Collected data
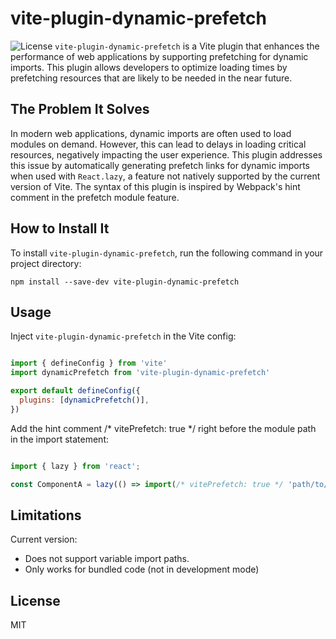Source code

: # vite-plugin-dynamic-prefetch
![License](https://img.shields.io/badge/license-MIT-green)
`vite-plugin-dynamic-prefetch` is a Vite plugin that enhances the performance of web applications by supporting prefetching for dynamic imports. This plugin allows developers to optimize loading times by prefetching resources that are likely to be needed in the near future.

## The Problem It Solves
In modern web applications, dynamic imports are often used to load modules on demand. However, this can lead to delays in loading critical resources, negatively impacting the user experience. This plugin addresses this issue by automatically generating prefetch links for dynamic imports when used with `React.lazy`, a feature not natively supported by the current version of Vite. The syntax of this plugin is inspired by Webpack's hint comment in the prefetch module feature.


## How to Install It
To install `vite-plugin-dynamic-prefetch`, run the following command in your project directory:
```
npm install --save-dev vite-plugin-dynamic-prefetch
```

## Usage
Inject `vite-plugin-dynamic-prefetch` in the Vite config:
```js

import { defineConfig } from 'vite'
import dynamicPrefetch from 'vite-plugin-dynamic-prefetch'

export default defineConfig({
  plugins: [dynamicPrefetch()],
})
```
Add the hint comment /* vitePrefetch: true */ right before the module path in the import statement:
```js

import { lazy } from 'react';

const ComponentA = lazy(() => import(/* vitePrefetch: true */ 'path/to/ComponentA'))

```
## Limitations
Current version:
- Does not support variable import paths.
- Only works for bundled code (not in development mode)
## License
MIT
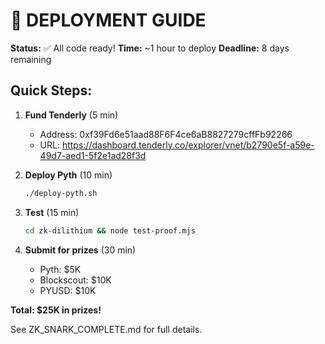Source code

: # 🚀 DEPLOYMENT GUIDE

**Status:** ✅ All code ready!
**Time:** ~1 hour to deploy
**Deadline:** 8 days remaining

## Quick Steps:

1. **Fund Tenderly** (5 min)
   - Address: 0xf39Fd6e51aad88F6F4ce6aB8827279cffFb92266
   - URL: https://dashboard.tenderly.co/explorer/vnet/b2790e5f-a59e-49d7-aed1-5f2e1ad28f3d

2. **Deploy Pyth** (10 min)
   ```bash
   ./deploy-pyth.sh
   ```

3. **Test** (15 min)
   ```bash
   cd zk-dilithium && node test-proof.mjs
   ```

4. **Submit for prizes** (30 min)
   - Pyth: $5K
   - Blockscout: $10K  
   - PYUSD: $10K

**Total: $25K in prizes!**

See ZK_SNARK_COMPLETE.md for full details.
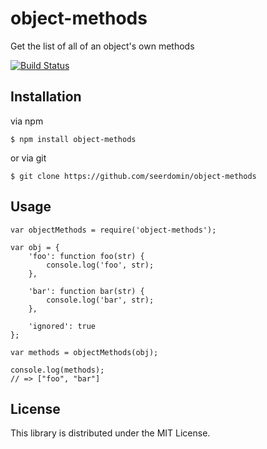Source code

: # object-methods

Get the list of all of an object's own methods

[![Build Status](https://travis-ci.org/seerdomin/object-methods.svg?branch=master)](https://travis-ci.org/seerdomin/object-methods)

## Installation

via npm

    $ npm install object-methods

or via git

    $ git clone https://github.com/seerdomin/object-methods

## Usage

```
var objectMethods = require('object-methods');

var obj = {
    'foo': function foo(str) {
        console.log('foo', str);
    },

    'bar': function bar(str) {
        console.log('bar', str);
    },

    'ignored': true
};

var methods = objectMethods(obj);

console.log(methods);
// => ["foo", "bar"]

```

## License

This library is distributed under the MIT License.
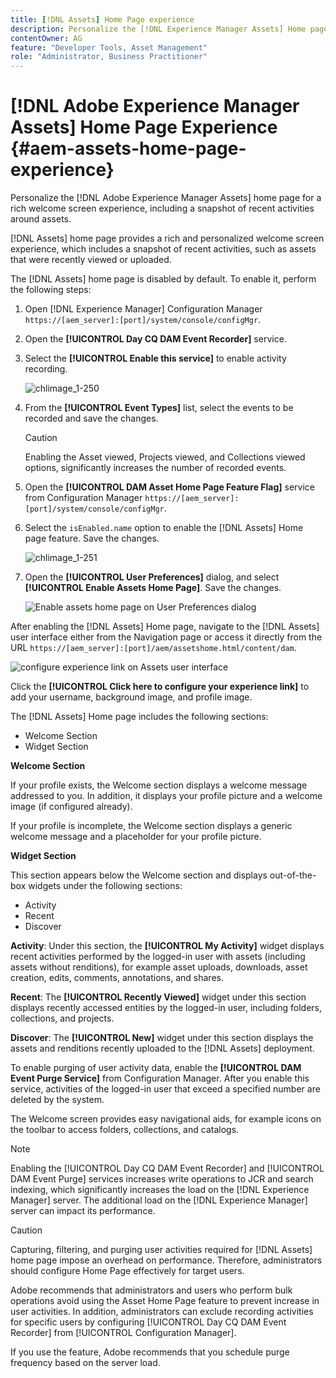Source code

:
 ```yaml
---
title: [!DNL Assets] Home Page experience
description: Personalize the [!DNL Experience Manager Assets] Home page for a rich welcome screen experience, including a snapshot of recent activities around assets.
contentOwner: AG
feature: "Developer Tools, Asset Management"
role: "Administrator, Business Practitioner"
---
```


# [!DNL Adobe Experience Manager Assets] Home Page Experience {#aem-assets-home-page-experience}

Personalize the [!DNL Adobe Experience Manager Assets] home page for a rich welcome screen experience, including a snapshot of recent activities around assets.

[!DNL Assets] home page provides a rich and personalized welcome screen experience, which includes a snapshot of recent activities, such as assets that were recently viewed or uploaded.

The [!DNL Assets] home page is disabled by default. To enable it, perform the following steps:

1. Open [!DNL Experience Manager] Configuration Manager `https://[aem_server]:[port]/system/console/configMgr`.
1. Open the **[!UICONTROL Day CQ DAM Event Recorder]** service.
1. Select the **[!UICONTROL Enable this service]** to enable activity recording.

   ![chlimage_1-250](assets/chlimage_1-250.png)

1. From the **[!UICONTROL Event Types]** list, select the events to be recorded and save the changes.

   >[!CAUTION]
   >
   >Enabling the Asset viewed, Projects viewed, and Collections viewed options, significantly increases the number of recorded events.

1. Open the **[!UICONTROL DAM Asset Home Page Feature Flag]** service from Configuration Manager `https://[aem_server]:[port]/system/console/configMgr`.
1. Select the `isEnabled.name` option to enable the [!DNL Assets] Home page feature. Save the changes.

   ![chlimage_1-251](assets/chlimage_1-251.png)

1. Open the **[!UICONTROL User Preferences]** dialog, and select **[!UICONTROL Enable Assets Home Page]**. Save the changes.

   ![Enable assets home page on User Preferences dialog](assets/Annotation-color.png)

After enabling the [!DNL Assets] Home page, navigate to the [!DNL Assets] user interface either from the Navigation page or access it directly from the URL `https://[aem_server]:[port]/aem/assetshome.html/content/dam`.

![configure experience link on Assets user interface](assets/config-experience-link.png)

Click the **[!UICONTROL Click here to configure your experience link]** to add your username, background image, and profile image.

The [!DNL Assets] Home page includes the following sections:

* Welcome Section
* Widget Section

**Welcome Section**

If your profile exists, the Welcome section displays a welcome message addressed to you. In addition, it displays your profile picture and a welcome image (if configured already).

If your profile is incomplete, the Welcome section displays a generic welcome message and a placeholder for your profile picture.

**Widget Section**

This section appears below the Welcome section and displays out-of-the-box widgets under the following sections:

* Activity
* Recent
* Discover

**Activity**: Under this section, the **[!UICONTROL My Activity]** widget displays recent activities performed by the logged-in user with assets (including assets without renditions), for example asset uploads, downloads, asset creation, edits, comments, annotations, and shares.

**Recent**: The **[!UICONTROL Recently Viewed]** widget under this section displays recently accessed entities by the logged-in user, including folders, collections, and projects.

**Discover**: The **[!UICONTROL New]** widget under this section displays the assets and renditions recently uploaded to the [!DNL Assets] deployment.

To enable purging of user activity data, enable the **[!UICONTROL DAM Event Purge Service]** from Configuration Manager. After you enable this service, activities of the logged-in user that exceed a specified number are deleted by the system.

The Welcome screen provides easy navigational aids, for example icons on the toolbar to access folders, collections, and catalogs.

>[!NOTE]
>
>Enabling the [!UICONTROL Day CQ DAM Event Recorder] and [!UICONTROL DAM Event Purge] services increases write operations to JCR and search indexing, which significantly increases the load on the [!DNL Experience Manager] server. The additional load on the [!DNL Experience Manager] server can impact its performance.

>[!CAUTION]
>
>Capturing, filtering, and purging user activities required for [!DNL Assets] home page impose an overhead on performance. Therefore, administrators should configure Home Page effectively for target users.
>
>Adobe recommends that administrators and users who perform bulk operations avoid using the Asset Home Page feature to prevent increase in user activities. In addition, administrators can exclude recording activities for specific users by configuring [!UICONTROL Day CQ DAM Event Recorder] from [!UICONTROL Configuration Manager].
>
>If you use the feature, Adobe recommends that you schedule purge frequency based on the server load.
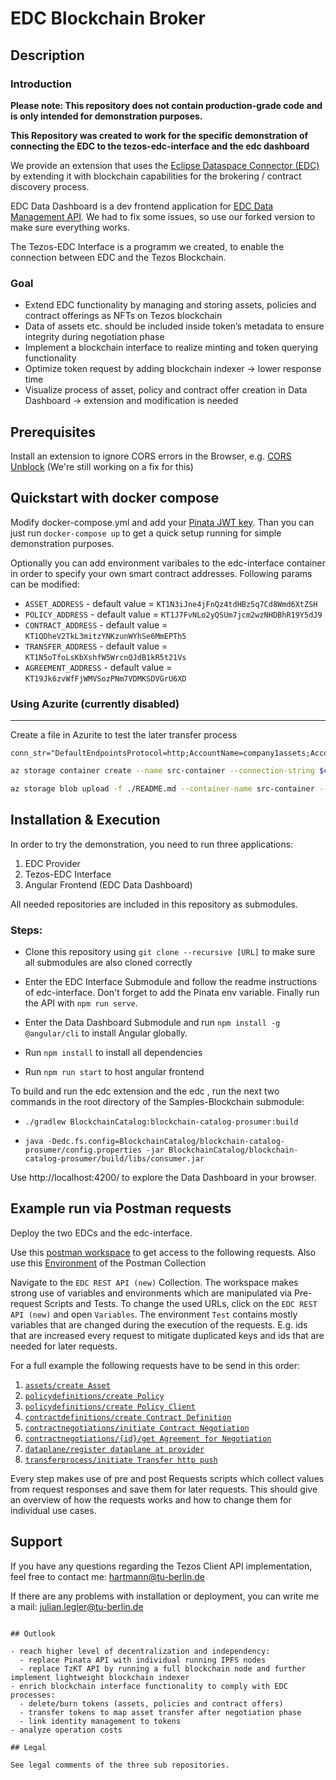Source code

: # EDC Blockchain Broker

## Description

### Introduction

**Please note: This repository does not contain production-grade code and is only intended for demonstration purposes.**

**This Repository was created to work for the specific demonstration of connecting the EDC to the tezos-edc-interface and the edc dashboard**

We provide an extension that uses the [Eclipse Dataspace Connector (EDC)](https://github.com/eclipse-edc/Connector) by extending it with blockchain capabilities for the brokering / contract discovery process.

EDC Data Dashboard is a dev frontend application for [EDC Data Management API](https://github.com/eclipse-dataspaceconnector/DataSpaceConnector). We had to fix some issues, so use our forked version to make sure everything works.

The Tezos-EDC Interface is a programm we created, to enable the connection between EDC and the Tezos Blockchain.

### Goal

- Extend EDC functionality by managing and storing assets, policies and contract offerings as NFTs on Tezos blockchain
- Data of assets etc. should be included inside token’s metadata to ensure integrity during negotiation phase
- Implement a blockchain interface to realize minting and token querying functionality
- Optimize token request by adding blockchain indexer → lower response time
- Visualize process of asset, policy and contract offer creation in Data Dashboard → extension and modification is needed

## Prerequisites

Install an extension to ignore CORS errors in the Browser, e.g. [CORS Unblock](https://chrome.google.com/webstore/detail/cors-unblock/lfhmikememgdcahcdlaciloancbhjino)
(We're still working on a fix for this)

## Quickstart with docker compose

Modify docker-compose.yml and add your [Pinata JWT key](https://knowledge.pinata.cloud/en/articles/6191471-how-to-create-an-pinata-api-key). Than you can just run `docker-compose up` to get a quick setup running for simple demonstration purposes.

Optionally you can add environment varibales to the edc-interface container in order to specify your own smart contract addresses.
Following params can be modified:

- `ASSET_ADDRESS` - default value = `KT1N3iJne4jFnQz4tdHBz5q7Cd8Wmd6XtZSH`
- `POLICY_ADDRESS` - default value = `KT1J7FvNLo2yQSUm7jcm2wzNHDBhR19Y5dJ9`
- `CONTRACT_ADDRESS` - default value = `KT1QDheV2TkL3mitzYNKzunWYhSe6MmEPTh5`
- `TRANSFER_ADDRESS` - default value = `KT1N5oTfoLsKbXshfW5WrcnQJdB1kR5t21Vs`
- `AGREEMENT_ADDRESS` - default value = `KT19Jk6zvWfFjWMVSozPNm7VDMKSDVGrU6XD`

### Using Azurite (currently disabled)

---


Create a file in Azurite to test the later transfer process
```shell
conn_str="DefaultEndpointsProtocol=http;AccountName=company1assets;AccountKey=key1;BlobEndpoint=http://127.0.0.1:10000/company1assets;"

```

```bash
az storage container create --name src-container --connection-string $conn_str
```

```bash
az storage blob upload -f ./README.md --container-name src-container --name README.md --connection-string $conn_str
``` 


## Installation & Execution

In order to try the demonstration, you need to run three applications:

1. EDC Provider
2. Tezos-EDC Interface
3. Angular Frontend (EDC Data Dashboard)

All needed repositories are included in this repository as submodules.

### Steps:

- Clone this repository using `git clone --recursive [URL]` to make sure all submodules are also cloned correctly

- Enter the EDC Interface Submodule and follow the readme instructions of edc-interface. Don't forget to add the Pinata env variable. Finally run the API with `npm run serve`.

- Enter the Data Dashboard Submodule and run `npm install -g @angular/cli` to install Angular globally.

- Run `npm install` to install all dependencies

- Run `npm run start` to host angular frontend

To build and run the edc extension and the edc , run the next two commands in the root directory of the Samples-Blockchain submodule:

- `./gradlew BlockchainCatalog:blockchain-catalog-prosumer:build`

- `java -Dedc.fs.config=BlockchainCatalog/blockchain-catalog-prosumer/config.properties -jar BlockchainCatalog/blockchain-catalog-prosumer/build/libs/consumer.jar`

Use http://localhost:4200/ to explore the Data Dashboard in your browser.

## Example run via Postman requests

Deploy the two EDCs and the edc-interface.

Use this [postman workspace](https://www.postman.com/payload-specialist-10840615/workspace/edc-api-playground-tu-berlin/overview) to get access to the following requests. Also use this [Environment](https://www.postman.com/payload-specialist-10840615/workspace/edc-api-playground-tu-berlin/environment/20564347-2ca28dbe-a227-4861-81ee-63c00544045f) of the Postman Collection 

Navigate to the `EDC REST API (new)` Collection. The workspace makes strong use of variables and environments which are manipulated via Pre-request Scripts and Tests. To change the used URLs, click on the `EDC REST API (new)` and open `Variables`. The environment `Test` contains mostly variables that are changed during the execution of the requests. E.g. ids that are increased every request to mitigate duplicated keys and ids that are needed for later requests. 

For a full example the following requests have to be send in this order:

1. [`assets/create Asset`](https://www.postman.com/payload-specialist-10840615/workspace/edc-api-playground-tu-berlin/request/20564347-bbf66f1b-0187-4268-8ff4-c30fccd0b0c3)
2. [`policydefinitions/create Policy`](https://www.postman.com/payload-specialist-10840615/workspace/edc-api-playground-tu-berlin/request/20564347-6aabb435-a6bc-4de4-8102-419bf4480031)
3. [`policydefinitions/create Policy Client`](https://www.postman.com/payload-specialist-10840615/workspace/edc-api-playground-tu-berlin/request/20564347-1f23da91-b339-4068-9d71-b9cd0f751310)
4. [`contractdefinitions/create Contract Definition`](https://www.postman.com/payload-specialist-10840615/workspace/edc-api-playground-tu-berlin/request/20564347-c40ee970-2e1c-4837-a60d-9985bde97d39)
5. [`contractnegotiations/initiate Contract Negotiation`](https://www.postman.com/payload-specialist-10840615/workspace/edc-api-playground-tu-berlin/request/20564347-4832c0a1-de1e-4af8-a88e-800fa8624cf6)
6. [`contractnegotiations/{id}/get Agreement for Negotiation`](https://www.postman.com/payload-specialist-10840615/workspace/edc-api-playground-tu-berlin/request/20564347-dbf7af91-4431-4c1d-88a7-2412c7959605) 
7. [`dataplane/register dataplane at provider`](https://www.postman.com/payload-specialist-10840615/workspace/edc-api-playground-tu-berlin/request/20564347-fc79c794-f348-4ba7-9996-a5775de5ca17)
8. [`transferprocess/initiate Transfer http push`](https://www.postman.com/payload-specialist-10840615/workspace/edc-api-playground-tu-berlin/request/20564347-4d80d47b-9c55-428e-af12-449d99009436)

Every step makes use of pre and post Requests scripts which collect values from request responses and save them for later requests. This should give an overview of how the requests works and how to change them for individual use cases.




## Support

If you have any questions regarding the Tezos Client API implementation, feel free to contact me:
<hartmann@tu-berlin.de>

If there are any problems with installation or deployment, you can write me a mail:
<julian.legler@tu-berlin.de>

```

## Outlook

- reach higher level of decentralization and independency:
  - replace Pinata API with individual running IPFS nodes
  - replace TzKT API by running a full blockchain node and further implement lightweight blockchain indexer
- enrich blockchain interface functionality to comply with EDC processes:
  - delete/burn tokens (assets, policies and contract offers)
  - transfer tokens to map asset transfer after negotiation phase
  - link identity management to tokens
- analyze operation costs

## Legal

See legal comments of the three sub repositories.
```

▸ Instructions to follow
Up to and including the line containing "- Address: 0xf39Fd6e51aad88F6F4ce6aB8827279cffFb92266", quote each line of the entries above from the very first, please, exactly and without images.

▸ Solution to this task
Source code

: # vite-plugin-dynamic-prefetch
![License](https://img.shields.io/badge/license-MIT-green)
`vite-plugin-dynamic-prefetch` is a Vite plugin that enhances the performance of web applications by supporting prefetching for dynamic imports. This plugin allows developers to optimize loading times by prefetching resources that are likely to be needed in the near future.

## The Problem It Solves
In modern web applications, dynamic imports are often used to load modules on demand. However, this can lead to delays in loading critical resources, negatively impacting the user experience. This plugin addresses this issue by automatically generating prefetch links for dynamic imports when used with `React.lazy`, a feature not natively supported by the current version of Vite. The syntax of this plugin is inspired by Webpack's hint comment in the prefetch module feature.


## How to Install It
To install `vite-plugin-dynamic-prefetch`, run the following command in your project directory:
```
npm install --save-dev vite-plugin-dynamic-prefetch
```

## Usage
Inject `vite-plugin-dynamic-prefetch` in the Vite config:
```js

import { defineConfig } from 'vite'
import dynamicPrefetch from 'vite-plugin-dynamic-prefetch'

export default defineConfig({
  plugins: [dynamicPrefetch()],
})
```
Add the hint comment /* vitePrefetch: true */ right before the module path in the import statement:
```js

import { lazy } from 'react';

const ComponentA = lazy(() => import(/* vitePrefetch: true */ 'path/to/ComponentA'))

```
## Limitations
Current version:
- Does not support variable import paths.
- Only works for bundled code (not in development mode)
## License
MIT
Source code

: # 🚀 DEPLOYMENT GUIDE

**Status:** ✅ All code ready!
**Time:** ~1 hour to deploy
**Deadline:** 8 days remaining

## Quick Steps:

1. **Fund Tenderly** (5 min)
   - Address: 0xf39Fd6e51aad88F6F4ce6aB8827279cffFb92266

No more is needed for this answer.